Your objective
Reproduce nothing but the lines from the start of the material through the line that includes "## Project focus", both ends included, and omit every picture.
|---|
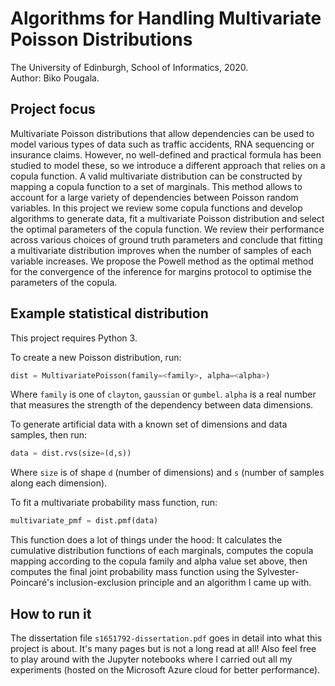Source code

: # Algorithms for Handling Multivariate Poisson Distributions

The University of Edinburgh, School of Informatics, 2020. <br/>
Author: Biko Pougala.  

## Project focus

Multivariate Poisson distributions that allow dependencies can be used to model various types of data such as traffic accidents, RNA sequencing or insurance claims. However, no well-defined and practical formula has been studied to model these, so we introduce a different approach that relies on a copula function. A valid multivariate distribution can be constructed by mapping a copula function to a set of marginals. This method allows to account for a large variety of dependencies between Poisson random variables. In this project we review some copula functions and develop algorithms to generate data, fit a multivariate Poisson distribution and select the optimal parameters of the copula function. We review their performance across various choices of ground truth parameters and conclude that fitting a multivariate distribution improves when the number of samples of each variable increases. We propose the Powell method as the optimal method for the convergence of the inference for margins protocol to optimise the parameters of the copula.

## Example statistical distribution
This project requires Python 3. 

To create a new Poisson distribution, run:

```python
dist = MultivariatePoisson(family=<family>, alpha=<alpha>)
```   
Where `family` is one of `clayton`, `gaussian` or `gumbel`. `alpha` is a real number that measures the strength of the dependency between data dimensions.

To generate artificial data with a known set of dimensions and data samples, then run: 

```python
data = dist.rvs(size=(d,s))
```
Where `size` is of shape `d` (number of dimensions) and `s` (number of samples along each dimension). 

To fit a multivariate probability mass function, run:
```python
multivariate_pmf = dist.pmf(data)
```
This function does a lot of things under the hood: It calculates the cumulative distribution functions of each marginals, computes the copula mapping according to the copula family and alpha value set above, then computes the final joint probability mass function using the Sylvester-Poincaré's inclusion-exclusion principle and an algorithm I came up with. 

## How to run it

The dissertation file `s1651792-dissertation.pdf` goes in detail into what this project is about. It's many pages but is not a long read at all! Also feel free to play around with the Jupyter notebooks where I carried out all my experiments (hosted on the Microsoft Azure cloud for better performance). 
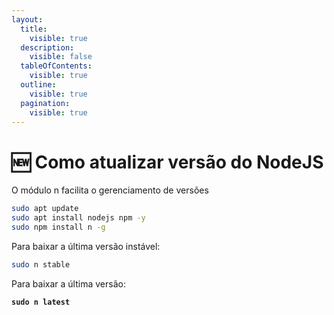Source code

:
 ```yaml
---
layout:
  title:
    visible: true
  description:
    visible: false
  tableOfContents:
    visible: true
  outline:
    visible: true
  pagination:
    visible: true
---
```


# 🆕 Como atualizar versão do NodeJS

O módulo n facilita o gerenciamento de versões

```sh
sudo apt update
sudo apt install nodejs npm -y
sudo npm install n -g
```

Para baixar a última versão instável:&#x20;

```sh
sudo n stable
```

Para baixar a última versão:

<pre class="language-sh"><code class="lang-sh"><strong>sudo n latest
</strong></code></pre>
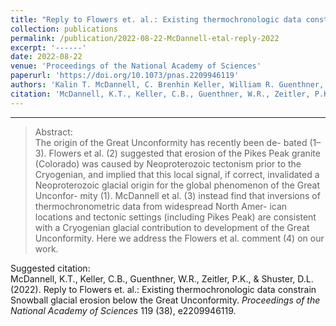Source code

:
 ```yaml
---
title: "Reply to Flowers et. al.: Existing thermochronologic data constrain Snowball glacial erosion below the Great Unconformity"
collection: publications
permalink: /publication/2022-08-22-McDannell-etal-reply-2022
excerpt: '------'
date: 2022-08-22
venue: 'Proceedings of the National Academy of Sciences'
paperurl: 'https://doi.org/10.1073/pnas.2209946119'
authors: 'Kalin T. McDannell, C. Brenhin Keller, William R. Guenthner, Peter K. Zeitler, and David L. Shuster'
citation: 'McDannell, K.T., Keller, C.B., Guenthner, W.R., Zeitler, P.K., &amp; Shuster, D.L. (2022). Reply to Flowers et. al.: Existing thermochronologic data constrain Snowball glacial erosion below the Great Unconformity. <i>Proceedings of the National Academy of Sciences</i> 119 (38), e2209946119.'
---
```


------

>Abstract: <br/>The origin of the Great Unconformity has recently been de- bated (1–3). Flowers et al. (2) suggested that erosion of the Pikes Peak granite (Colorado) was caused by Neoproterozoic tectonism prior to the Cryogenian, and implied that this local signal, if correct, invalidated a Neoproterozoic glacial origin for the global phenomenon of the Great Unconfor- mity (1). McDannell et al. (3) instead find that inversions of thermochronometric data from widespread North Amer- ican locations and tectonic settings (including Pikes Peak) are consistent with a Cryogenian glacial contribution to development of the Great Unconformity. Here we address the Flowers et al. comment (4) on our work.

Suggested citation: <br/>McDannell, K.T., Keller, C.B., Guenthner, W.R., Zeitler, P.K., & Shuster, D.L. (2022). Reply to Flowers et. al.: Existing thermochronologic data constrain Snowball glacial erosion below the Great Unconformity. <i>Proceedings of the National Academy of Sciences</i> 119 (38), e2209946119.
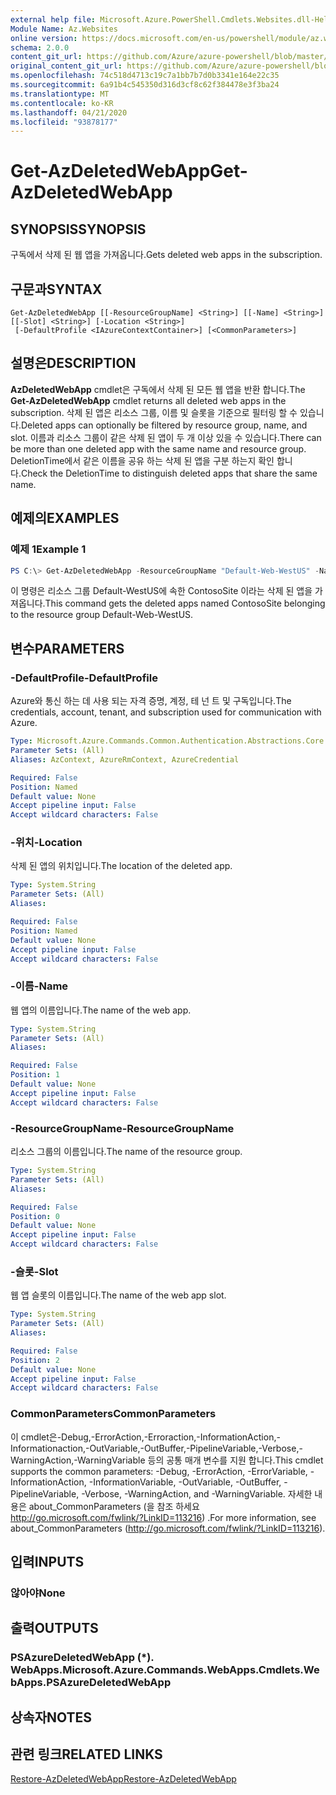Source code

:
 ```yaml
---
external help file: Microsoft.Azure.PowerShell.Cmdlets.Websites.dll-Help.xml
Module Name: Az.Websites
online version: https://docs.microsoft.com/en-us/powershell/module/az.websites/get-azdeletedwebapp
schema: 2.0.0
content_git_url: https://github.com/Azure/azure-powershell/blob/master/src/Websites/Websites/help/Get-AzDeletedWebApp.md
original_content_git_url: https://github.com/Azure/azure-powershell/blob/master/src/Websites/Websites/help/Get-AzDeletedWebApp.md
ms.openlocfilehash: 74c518d4713c19c7a1bb7b7d0b3341e164e22c35
ms.sourcegitcommit: 6a91b4c545350d316d3cf8c62f384478e3f3ba24
ms.translationtype: MT
ms.contentlocale: ko-KR
ms.lasthandoff: 04/21/2020
ms.locfileid: "93878177"
---
```

# <span data-ttu-id="75180-101">Get-AzDeletedWebApp</span><span class="sxs-lookup"><span data-stu-id="75180-101">Get-AzDeletedWebApp</span></span>

## <span data-ttu-id="75180-102">SYNOPSIS</span><span class="sxs-lookup"><span data-stu-id="75180-102">SYNOPSIS</span></span>
<span data-ttu-id="75180-103">구독에서 삭제 된 웹 앱을 가져옵니다.</span><span class="sxs-lookup"><span data-stu-id="75180-103">Gets deleted web apps in the subscription.</span></span>

## <span data-ttu-id="75180-104">구문과</span><span class="sxs-lookup"><span data-stu-id="75180-104">SYNTAX</span></span>

```
Get-AzDeletedWebApp [[-ResourceGroupName] <String>] [[-Name] <String>] [[-Slot] <String>] [-Location <String>]
 [-DefaultProfile <IAzureContextContainer>] [<CommonParameters>]
```

## <span data-ttu-id="75180-105">설명은</span><span class="sxs-lookup"><span data-stu-id="75180-105">DESCRIPTION</span></span>
<span data-ttu-id="75180-106">**AzDeletedWebApp** cmdlet은 구독에서 삭제 된 모든 웹 앱을 반환 합니다.</span><span class="sxs-lookup"><span data-stu-id="75180-106">The **Get-AzDeletedWebApp** cmdlet returns all deleted web apps in the subscription.</span></span> <span data-ttu-id="75180-107">삭제 된 앱은 리소스 그룹, 이름 및 슬롯을 기준으로 필터링 할 수 있습니다.</span><span class="sxs-lookup"><span data-stu-id="75180-107">Deleted apps can optionally be filtered by resource group, name, and slot.</span></span> <span data-ttu-id="75180-108">이름과 리소스 그룹이 같은 삭제 된 앱이 두 개 이상 있을 수 있습니다.</span><span class="sxs-lookup"><span data-stu-id="75180-108">There can be more than one deleted app with the same name and resource group.</span></span> <span data-ttu-id="75180-109">DeletionTime에서 같은 이름을 공유 하는 삭제 된 앱을 구분 하는지 확인 합니다.</span><span class="sxs-lookup"><span data-stu-id="75180-109">Check the DeletionTime to distinguish deleted apps that share the same name.</span></span>

## <span data-ttu-id="75180-110">예제의</span><span class="sxs-lookup"><span data-stu-id="75180-110">EXAMPLES</span></span>

### <span data-ttu-id="75180-111">예제 1</span><span class="sxs-lookup"><span data-stu-id="75180-111">Example 1</span></span>
```powershell
PS C:\> Get-AzDeletedWebApp -ResourceGroupName "Default-Web-WestUS" -Name "ContosoSite"
```

<span data-ttu-id="75180-112">이 명령은 리소스 그룹 Default-WestUS에 속한 ContosoSite 이라는 삭제 된 앱을 가져옵니다.</span><span class="sxs-lookup"><span data-stu-id="75180-112">This command gets the deleted apps named ContosoSite belonging to the resource group Default-Web-WestUS.</span></span>

## <span data-ttu-id="75180-113">변수</span><span class="sxs-lookup"><span data-stu-id="75180-113">PARAMETERS</span></span>

### <span data-ttu-id="75180-114">-DefaultProfile</span><span class="sxs-lookup"><span data-stu-id="75180-114">-DefaultProfile</span></span>
<span data-ttu-id="75180-115">Azure와 통신 하는 데 사용 되는 자격 증명, 계정, 테 넌 트 및 구독입니다.</span><span class="sxs-lookup"><span data-stu-id="75180-115">The credentials, account, tenant, and subscription used for communication with Azure.</span></span>

```yaml
Type: Microsoft.Azure.Commands.Common.Authentication.Abstractions.Core.IAzureContextContainer
Parameter Sets: (All)
Aliases: AzContext, AzureRmContext, AzureCredential

Required: False
Position: Named
Default value: None
Accept pipeline input: False
Accept wildcard characters: False
```

### <span data-ttu-id="75180-116">-위치</span><span class="sxs-lookup"><span data-stu-id="75180-116">-Location</span></span>
<span data-ttu-id="75180-117">삭제 된 앱의 위치입니다.</span><span class="sxs-lookup"><span data-stu-id="75180-117">The location of the deleted app.</span></span>

```yaml
Type: System.String
Parameter Sets: (All)
Aliases:

Required: False
Position: Named
Default value: None
Accept pipeline input: False
Accept wildcard characters: False
```

### <span data-ttu-id="75180-118">-이름</span><span class="sxs-lookup"><span data-stu-id="75180-118">-Name</span></span>
<span data-ttu-id="75180-119">웹 앱의 이름입니다.</span><span class="sxs-lookup"><span data-stu-id="75180-119">The name of the web app.</span></span>

```yaml
Type: System.String
Parameter Sets: (All)
Aliases:

Required: False
Position: 1
Default value: None
Accept pipeline input: False
Accept wildcard characters: False
```

### <span data-ttu-id="75180-120">-ResourceGroupName</span><span class="sxs-lookup"><span data-stu-id="75180-120">-ResourceGroupName</span></span>
<span data-ttu-id="75180-121">리소스 그룹의 이름입니다.</span><span class="sxs-lookup"><span data-stu-id="75180-121">The name of the resource group.</span></span>

```yaml
Type: System.String
Parameter Sets: (All)
Aliases:

Required: False
Position: 0
Default value: None
Accept pipeline input: False
Accept wildcard characters: False
```

### <span data-ttu-id="75180-122">-슬롯</span><span class="sxs-lookup"><span data-stu-id="75180-122">-Slot</span></span>
<span data-ttu-id="75180-123">웹 앱 슬롯의 이름입니다.</span><span class="sxs-lookup"><span data-stu-id="75180-123">The name of the web app slot.</span></span>

```yaml
Type: System.String
Parameter Sets: (All)
Aliases:

Required: False
Position: 2
Default value: None
Accept pipeline input: False
Accept wildcard characters: False
```

### <span data-ttu-id="75180-124">CommonParameters</span><span class="sxs-lookup"><span data-stu-id="75180-124">CommonParameters</span></span>
<span data-ttu-id="75180-125">이 cmdlet은-Debug,-ErrorAction,-Erroraction,-InformationAction,-Informationaction,-OutVariable,-OutBuffer,-PipelineVariable,-Verbose,-WarningAction,-WarningVariable 등의 공통 매개 변수를 지원 합니다.</span><span class="sxs-lookup"><span data-stu-id="75180-125">This cmdlet supports the common parameters: -Debug, -ErrorAction, -ErrorVariable, -InformationAction, -InformationVariable, -OutVariable, -OutBuffer, -PipelineVariable, -Verbose, -WarningAction, and -WarningVariable.</span></span> <span data-ttu-id="75180-126">자세한 내용은 about_CommonParameters (을 참조 하세요 http://go.microsoft.com/fwlink/?LinkID=113216) .</span><span class="sxs-lookup"><span data-stu-id="75180-126">For more information, see about_CommonParameters (http://go.microsoft.com/fwlink/?LinkID=113216).</span></span>

## <span data-ttu-id="75180-127">입력</span><span class="sxs-lookup"><span data-stu-id="75180-127">INPUTS</span></span>

### <span data-ttu-id="75180-128">않아야</span><span class="sxs-lookup"><span data-stu-id="75180-128">None</span></span>

## <span data-ttu-id="75180-129">출력</span><span class="sxs-lookup"><span data-stu-id="75180-129">OUTPUTS</span></span>

### <span data-ttu-id="75180-130">PSAzureDeletedWebApp (\*). WebApps.</span><span class="sxs-lookup"><span data-stu-id="75180-130">Microsoft.Azure.Commands.WebApps.Cmdlets.WebApps.PSAzureDeletedWebApp</span></span>

## <span data-ttu-id="75180-131">상속자</span><span class="sxs-lookup"><span data-stu-id="75180-131">NOTES</span></span>

## <span data-ttu-id="75180-132">관련 링크</span><span class="sxs-lookup"><span data-stu-id="75180-132">RELATED LINKS</span></span>

[<span data-ttu-id="75180-133">Restore-AzDeletedWebApp</span><span class="sxs-lookup"><span data-stu-id="75180-133">Restore-AzDeletedWebApp</span></span>](./Restore-AzDeletedWebApp.md)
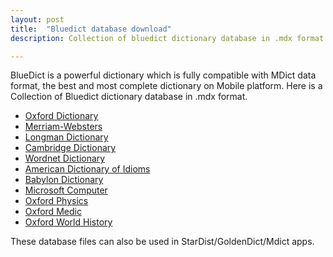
 ```yaml
---
layout: post
title:  "Bluedict database download"
description: Collection of bluedict dictionary database in .mdx format.

---
```

BlueDict is a powerful dictionary which is fully compatible with MDict data format, the best and most complete dictionary on Mobile platform. Here is a Collection of Bluedict dictionary database in .mdx format.

 - [Oxford Dictionary](https://drive.google.com/open?id=0B2E-lSIkf7FGcGcwclI3ZmtZTW8) 
 - [Merriam-Websters ](https://drive.google.com/open?id=0B2E-lSIkf7FGM3R3amR5dDhMWWM) 
 - [Longman Dictionary](http://uptobox.com/e86bmrxcbf95)  
 - [ Cambridge Dictionary  ](http://dl.softgozar.com/Files/Mobile/Android/Cambridge_Advanced_Learners_Dictionary_SoftGozar.com.mdx)
 - [Wordnet Dictionary](http://dl.softgozar.com/Files/Mobile/Android/WordNet_3.0_SoftGozar.com.mdx)  
 - [American Dictionary of Idioms ](http://dl.softgozar.com/Files/Mobile/Android/The_American_Heritage_Dictionary_of_Idioms_SoftGozar.com.mdx)
 - [Babylon Dictionary ](http://dl.softgozar.com/Files/Mobile/Android/BD_Babylon_English-English_Dictionary_SoftGozar.com.mdx) 
 - [Microsoft Computer](https://drive.google.com/open?id=0B2E-lSIkf7FGX0JLcHZvX2hsWlk)   
 - [Oxford Physics ](https://pdawiki.com/forum/forum.php?mod=attachment&aid=NDIwNjh8NDFiNjI3Nzh8MTUwNjA2MzY3OXwwfDEyOTYw) 
 - [Oxford Medic ](https://pdawiki.com/forum/forum.php?mod=attachment&aid=NDIwNjZ8NjFmYWY1OTh8MTUwNjA2MzY3OXwwfDEyOTYw)
 - [Oxford World History ](https://pdawiki.com/forum/forum.php?mod=attachment&aid=NDIwNjl8YmE1N2ZiMDN8MTUwNjA2MzY3OXwwfDEyOTYw) 

These database files can also be used in StarDist/GoldenDict/Mdict apps.
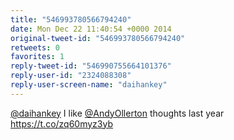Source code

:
```yaml
---
title: "546993780566794240"
date: Mon Dec 22 11:40:54 +0000 2014
original-tweet-id: "546993780566794240"
retweets: 0
favorites: 1
reply-tweet-id: "546990755664101376"
reply-user-id: "2324088308"
reply-user-screen-name: "daihankey"
---
```

<a href="https://twitter.com/daihankey">@daihankey</a> I like <a href="https://twitter.com/AndyOllerton">@AndyOllerton</a> thoughts last year <a href="https://t.co/zq60myz3yb">https://t.co/zq60myz3yb</a>
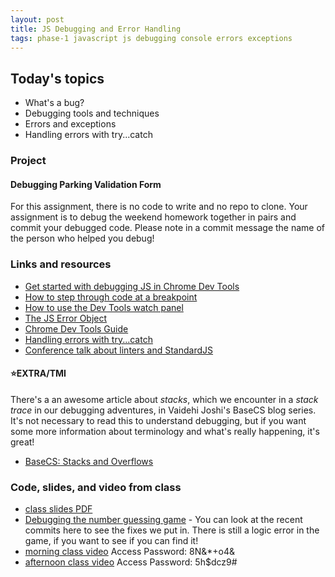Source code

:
 ```yaml
---
layout: post
title: JS Debugging and Error Handling
tags: phase-1 javascript js debugging console errors exceptions
---
```


## Today's topics

- What's a bug?
- Debugging tools and techniques
- Errors and exceptions
- Handling errors with try...catch

### Project
#### Debugging Parking Validation Form

For this assignment, there is no code to write and no repo to clone. Your assignment is to debug the weekend homework together in pairs and commit your debugged code. Please note in a commit message the name of the person who helped you debug!

### Links and resources

- [Get started with debugging JS in Chrome Dev Tools](https://developers.google.com/web/tools/chrome-devtools/javascript)
- [How to step through code at a breakpoint](https://developers.google.com/web/tools/chrome-devtools/javascript/reference#stepping)
- [How to use the Dev Tools watch panel](https://developers.google.com/web/tools/chrome-devtools/javascript/reference#watch)
- [The JS Error Object](https://developer.mozilla.org/en-US/docs/Web/JavaScript/Reference/Global_Objects/Error)
- [Chrome Dev Tools Guide](https://developers.google.com/web/tools/chrome-devtools)
- [Handling errors with try...catch](https://developer.mozilla.org/en-US/docs/Web/JavaScript/Guide/Control_flow_and_error_handling#try...catch_statement)
- [Conference talk about linters and StandardJS](https://www.youtube.com/watch?v=kuHfMw8j4xk)

#### ⭐️EXTRA/TMI

There's a an awesome article about _stacks_, which we encounter in a _stack trace_ in our debugging adventures, in Vaidehi Joshi's BaseCS blog series. It's not necessary to read this to understand debugging, but if you want some more information about terminology and what's really happening, it's great!

- [BaseCS: Stacks and Overflows](https://medium.com/basecs/stacks-and-overflows-dbcf7854dc67)

### Code, slides, and video from class

- [class slides PDF](../slide-decks/js-debugging.pdf)
- [Debugging the number guessing game](https://github.com/momentum-team-1/examples/tree/master/debugging-practice) - You can look at the recent commits here to see the fixes we put in. There is still a logic error in the game, if you want to see if you can find it!
- [morning class video](https://us02web.zoom.us/rec/share/yo9fL7H_12xObaedtkrlZ_MgR4_OX6a81SMf__BczkoKeMRqu5w3Dsr07HDPEzrE) Access Password: 8N&*+o4&
- [afternoon class video](https://us02web.zoom.us/rec/share/75VTdKD_02VLGaf29VzFa7EMFdjiaaa8gCcarKEPzEhtOEnxef2CJsGUgHsStmZJ) Access Password: 5h$dcz9#

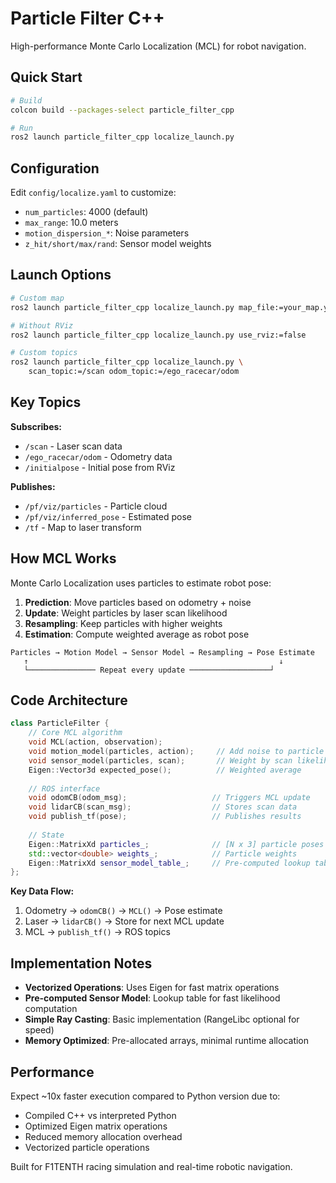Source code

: # Particle Filter C++ 

High-performance Monte Carlo Localization (MCL) for robot navigation. 

## Quick Start

```bash
# Build
colcon build --packages-select particle_filter_cpp

# Run
ros2 launch particle_filter_cpp localize_launch.py
```

## Configuration

Edit `config/localize.yaml` to customize:
- `num_particles`: 4000 (default)
- `max_range`: 10.0 meters  
- `motion_dispersion_*`: Noise parameters
- `z_hit/short/max/rand`: Sensor model weights

## Launch Options

```bash
# Custom map
ros2 launch particle_filter_cpp localize_launch.py map_file:=your_map.yaml

# Without RViz  
ros2 launch particle_filter_cpp localize_launch.py use_rviz:=false

# Custom topics
ros2 launch particle_filter_cpp localize_launch.py \
    scan_topic:=/scan odom_topic:=/ego_racecar/odom
```

## Key Topics

**Subscribes:**
- `/scan` - Laser scan data
- `/ego_racecar/odom` - Odometry data  
- `/initialpose` - Initial pose from RViz

**Publishes:**
- `/pf/viz/particles` - Particle cloud
- `/pf/viz/inferred_pose` - Estimated pose
- `/tf` - Map to laser transform

## How MCL Works

Monte Carlo Localization uses particles to estimate robot pose:

1. **Prediction**: Move particles based on odometry + noise
2. **Update**: Weight particles by laser scan likelihood  
3. **Resampling**: Keep particles with higher weights
4. **Estimation**: Compute weighted average as robot pose

```
Particles → Motion Model → Sensor Model → Resampling → Pose Estimate
   ↑                                                        ↓
   └─────────────── Repeat every update ──────────────────┘
```

## Code Architecture

```cpp
class ParticleFilter {
    // Core MCL algorithm 
    void MCL(action, observation);
    void motion_model(particles, action);     // Add noise to particle motion
    void sensor_model(particles, scan);       // Weight by scan likelihood
    Eigen::Vector3d expected_pose();          // Weighted average
    
    // ROS interface
    void odomCB(odom_msg);                   // Triggers MCL update
    void lidarCB(scan_msg);                  // Stores scan data
    void publish_tf(pose);                   // Publishes results
    
    // State
    Eigen::MatrixXd particles_;              // [N x 3] particle poses
    std::vector<double> weights_;            // Particle weights
    Eigen::MatrixXd sensor_model_table_;     // Pre-computed lookup table
};
```

**Key Data Flow:**
1. Odometry → `odomCB()` → `MCL()` → Pose estimate
2. Laser → `lidarCB()` → Store for next MCL update
3. MCL → `publish_tf()` → ROS topics

## Implementation Notes

- **Vectorized Operations**: Uses Eigen for fast matrix operations  
- **Pre-computed Sensor Model**: Lookup table for fast likelihood computation
- **Simple Ray Casting**: Basic implementation (RangeLibc optional for speed)
- **Memory Optimized**: Pre-allocated arrays, minimal runtime allocation

## Performance

Expect ~10x faster execution compared to Python version due to:
- Compiled C++ vs interpreted Python
- Optimized Eigen matrix operations  
- Reduced memory allocation overhead
- Vectorized particle operations

Built for F1TENTH racing simulation and real-time robotic navigation.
|---|
Response area
Source code

: # Algorithms for Handling Multivariate Poisson Distributions

The University of Edinburgh, School of Informatics, 2020. <br/>
Author: Biko Pougala.  

## Project focus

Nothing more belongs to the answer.